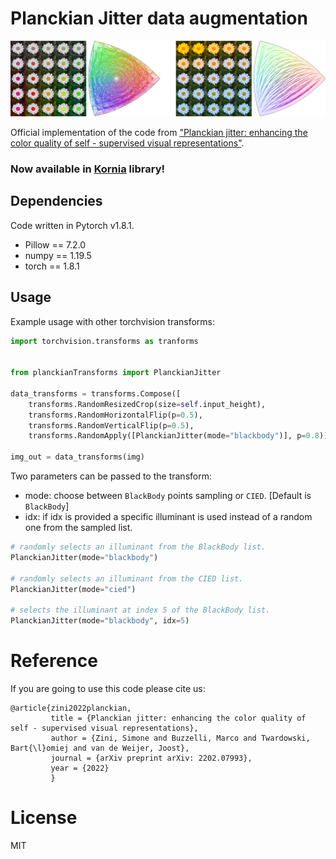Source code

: # Planckian Jitter data augmentation

![](./img.png)

Official implementation of the code from ["Planckian jitter: enhancing the color quality of self - supervised visual representations"](https://arxiv.org/abs/2202.07993).

### Now available in [Kornia](https://github.com/kornia/kornia) library!

## Dependencies

Code written in Pytorch v1.8.1.

- Pillow == 7.2.0
- numpy == 1.19.5
- torch == 1.8.1


## Usage

Example usage with other torchvision transforms:

```python
import torchvision.transforms as tranforms


from planckianTransforms import PlanckianJitter

data_transforms = transforms.Compose([
    transforms.RandomResizedCrop(size=self.input_height),
    transforms.RandomHorizontalFlip(p=0.5),
    transforms.RandomVerticalFlip(p=0.5),
    transforms.RandomApply([PlanckianJitter(mode="blackbody")], p=0.8)])

img_out = data_transforms(img)
```

Two parameters can be passed to the transform:
- mode: choose between `BlackBody` points sampling or `CIED`. \[Default is `BlackBody`\]
- idx: if idx is provided a specific illuminant is used instead of a random one from the sampled list.

```python
# randomly selects an illuminant from the BlackBody list.
PlanckianJitter(mode="blackbody")

# randomly selects an illuminant from the CIED list.
PlanckianJitter(mode="cied")

# selects the illuminant at index 5 of the BlackBody list.
PlanckianJitter(mode="blackbody", idx=5)
```

# Reference
If you are going to use this code please cite us:
```
@article{zini2022planckian,
         title = {Planckian jitter: enhancing the color quality of self - supervised visual representations},
         author = {Zini, Simone and Buzzelli, Marco and Twardowski, Bart{\l}omiej and van de Weijer, Joost},
         journal = {arXiv preprint arXiv: 2202.07993},
         year = {2022}
         }
```

# License

MIT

_ _ _

For the word "supervised", return every line of the records that holds it.

Official implementation of the code from ["Planckian jitter: enhancing the color quality of self - supervised visual representations"](https://arxiv.org/abs/2202.07993).
         title = {Planckian jitter: enhancing the color quality of self - supervised visual representations},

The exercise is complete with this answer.